More Advanced Customisation

Above we’ve used default parameterisations for calculating lambdas, but pyrolite allows you to customise the parameterisation of both the orthogonal polynomial components used in the fitting process as well as what data and algorithm is used in the fit itself.

To exclude some elements from the fit (e.g. Eu which is excluded by default, and and potentially Ce), you can either i) filter the dataframe such that the columns aren’t passed, or ii) explicitly exclude them:

# filtering the dataframe first
target_columns = [i for i in df.columns if i not in ["Eu", "Ce"]]
ls_noEuCe_filtered = df[target_columns].pyrochem.lambda_lnREE()
# excluding some elements
ls_noEuCe_excl = df.pyrochem.lambda_lnREE(exclude=["Eu", "Ce"])

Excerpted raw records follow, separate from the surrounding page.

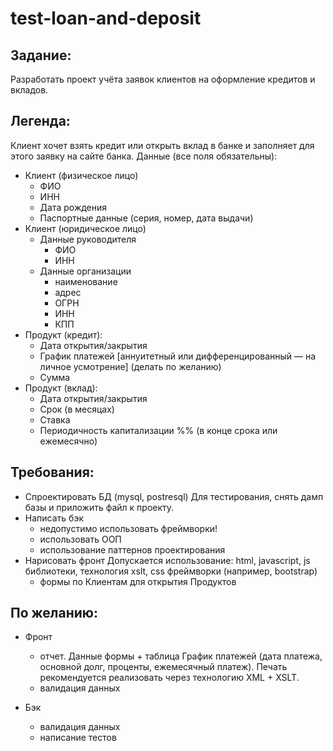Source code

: # test-loan-and-deposit
## Задание:
Разработать проект учёта заявок клиентов на оформление кредитов и вкладов.
## Легенда:
Клиент хочет взять кредит или открыть вклад в банке и заполняет для этого заявку на сайте банка.
Данные (все поля обязательны):
- Клиент (физическое лицо)
    - ФИО
    - ИНН
    - Дата рождения
    - Паспортные данные (серия, номер, дата выдачи)
- Клиент (юридическое лицо)
    - Данные руководителя
        - ФИО
        - ИНН
    - Данные организации
        - наименование
        - адрес
        - ОГРН
        - ИНН
        - КПП
- Продукт (кредит):
    - Дата открытия/закрытия
    - График платежей [аннуитетный или дифференцированный — на личное усмотрение] (делать по желанию)
    - Сумма
- Продукт (вклад):
    - Дата открытия/закрытия
    - Срок (в месяцах)
    - Ставка
    - Периодичность капитализации %% (в конце срока или ежемесячно)
## Требования:
- Спроектировать БД (mysql, postresql)
  Для тестирования, снять дамп базы и приложить файл к проекту.
- Написать бэк
    - недопустимо использовать фреймворки!
    - использовать ООП
    - использование паттернов проектирования
- Нарисовать фронт
  Допускается использование: html, javascript, js библиотеки, технология xslt, css фреймворки
  (например, bootstrap)
    - формы по Клиентам для открытия Продуктов

## По желанию:
- Фронт
    - отчет. Данные формы + таблица График платежей (дата платежа, основной долг,
      проценты, ежемесячный платеж). Печать рекомендуется реализовать через технологию
      XML + XSLT.
    - валидация данных

- Бэк
    -  валидация данных
    - написание тестов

# quickly checking equivalence
np.allclose(ls_noEuCe_excl, ls_noEuCe_filtered)

True

While the results should be numerically equivalent, pyrolite does provide two algorithms for fitting lambdas. The first follows almost exactly the original formulation (algorithm="ONeill"; this was translated from VBA), while the second simply uses a numerical optimization routine from scipy to achieve the same thing (algorithm="opt"; this is a fallback for where singular matricies pop up):

# use the original version
ls_linear = df.pyrochem.lambda_lnREE(algorithm="ONeill")

# use the optimization algorithm
ls_opt = df.pyrochem.lambda_lnREE(algorithm="opt")

To quickly demonstrate the equivalance, we can check numerically (to within 0.001%):

np.allclose(ls_linear, ls_opt, rtol=10e-5)

True

Or simply plot the results from both:

fig, ax = plt.subplots(1, figsize=(5, 5))
ax.set_title("Comparing $\lambda$ Estimation Algorithms", y=1.1)
ls_linear.iloc[:, 1:3].pyroplot.scatter(
    ax=ax, marker="s", c="k", facecolors="none", s=50, label="Linear Algebra"
)
ls_opt.iloc[:, 1:3].pyroplot.scatter(
    ax=ax, c="purple", marker="x", s=50, label="Optimization"
)
ax.legend()
plt.show()

You can also use orthogonal polynomials defined over a different set of REE, by specifying the parameters using the keyword argument params:

# this is the original formulation from the paper, where Eu is excluded
ls_original = df.pyrochem.lambda_lnREE(params="ONeill2016")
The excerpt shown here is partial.